**What you will do**. Find the line that contains "chat, à un autre". Then set down that line and all the lines after it, to the end of the records, exactly and with nothing added.

**Information supplied**.
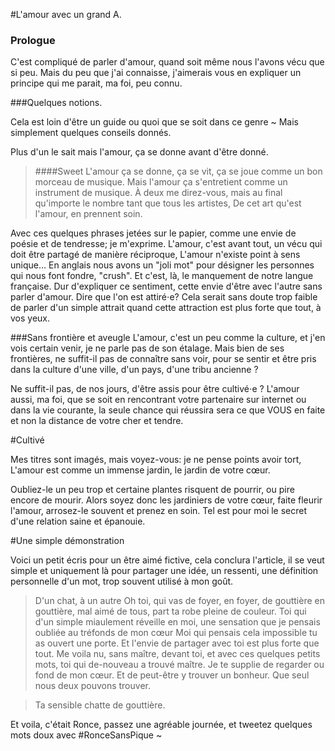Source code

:#L'amour avec un grand A.


### Prologue

C'est compliqué de parler d'amour, quand soit même nous l'avons vécu que si peu. Mais du peu que j'ai connaisse, j'aimerais vous en expliquer un principe qui me parait, ma foi, peu connu.


###Quelques notions.

Cela est loin d'être un guide ou quoi que se soit dans ce genre ~
Mais simplement quelques conseils donnés.

Plus d'un le sait mais l'amour, ça se donne avant d'être donné.

>####Sweet
>L'amour ça se donne, ça se vit, ça se joue comme un bon morceau de musique.
>Mais l'amour ça s'entretient comme un instrument de musique. 
>À deux me direz-vous, mais au final qu'importe le nombre tant que tous les artistes,
>De cet art qu'est l'amour, en prennent soin.

Avec ces quelques phrases jetées sur le papier, comme une envie de poésie et de tendresse; je m'exprime.
L'amour, c'est avant tout, un vécu qui doit être partagé de manière réciproque, L'amour n'existe point à sens unique…
En anglais nous avons un "joli mot" pour désigner les personnes qui nous font fondre, "crush".
Et c'est, là, le manquement de notre langue française. Dur d'expliquer ce sentiment, cette envie d'être avec l'autre sans parler d'amour. Dire que l'on est attiré⋅e? Cela serait sans doute trop faible de parler d'un simple attrait quand cette attraction est plus forte que tout, à vos yeux.

###Sans frontière et aveugle
L'amour, c'est un peu comme la culture, et j'en vois certain venir, je ne parle pas de son étalage.
Mais bien de ses frontières, ne suffit-il pas de connaître sans voir, pour se sentir et être pris dans la culture d'une ville, d'un pays, d'une tribu ancienne ?

Ne suffit-il pas, de nos jours, d'être assis pour être cultivé⋅e ? L'amour aussi, ma foi, que se soit en rencontrant votre partenaire sur internet ou dans la vie courante, la seule chance qui réussira sera ce que VOUS en faite et non la distance de votre cher et tendre.

#Cultivé

Mes titres sont imagés, mais voyez-vous: je ne pense points avoir tort, L'amour est comme un immense jardin, le jardin de votre cœur.

Oubliez-le un peu trop et certaine plantes risquent de pourrir, ou pire encore de mourir.
Alors soyez donc les jardiniers de votre cœur, faite fleurir l'amour, arrosez-le souvent et prenez en soin.
Tel est pour moi le secret d'une relation saine et épanouie.


#Une simple démonstration

Voici un petit écris pour un être aimé fictive, cela conclura l'article, il se veut simple et uniquement là pour partager une idée, un ressenti, une définition personnelle d'un mot, trop souvent utilisé à mon goût.

>D'un chat, à un autre
> Oh toi, qui vas de foyer, en foyer, de gouttière en gouttière, mal aimé de tous, part ta robe pleine de couleur.
>Toi qui d'un simple miaulement réveille en moi, une sensation que je pensais oubliée au tréfonds de mon cœur
>Moi qui pensais cela impossible tu as ouvert une porte. Et l'envie de partager avec toi est plus forte que tout.
>Me voila nu, sans maître, devant toi, et avec ces quelques petits mots, toi qui de-nouveau a trouvé maître.
>Je te supplie de regarder ou fond de mon cœur. Et de peut-être y trouver un bonheur. Que seul nous deux pouvons trouver.

>Ta sensible chatte de gouttière.


Et voila, c'était Ronce, passez une agréable journée, et tweetez quelques mots doux avec #RonceSansPique ~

**Response box**.
>D'un chat, à un autre
> Oh toi, qui vas de foyer, en foyer, de gouttière en gouttière, mal aimé de tous, part ta robe pleine de couleur.
>Toi qui d'un simple miaulement réveille en moi, une sensation que je pensais oubliée au tréfonds de mon cœur
>Moi qui pensais cela impossible tu as ouvert une porte. Et l'envie de partager avec toi est plus forte que tout.
>Me voila nu, sans maître, devant toi, et avec ces quelques petits mots, toi qui de-nouveau a trouvé maître.
>Je te supplie de regarder ou fond de mon cœur. Et de peut-être y trouver un bonheur. Que seul nous deux pouvons trouver.

>Ta sensible chatte de gouttière.


Et voila, c'était Ronce, passez une agréable journée, et tweetez quelques mots doux avec #RonceSansPique ~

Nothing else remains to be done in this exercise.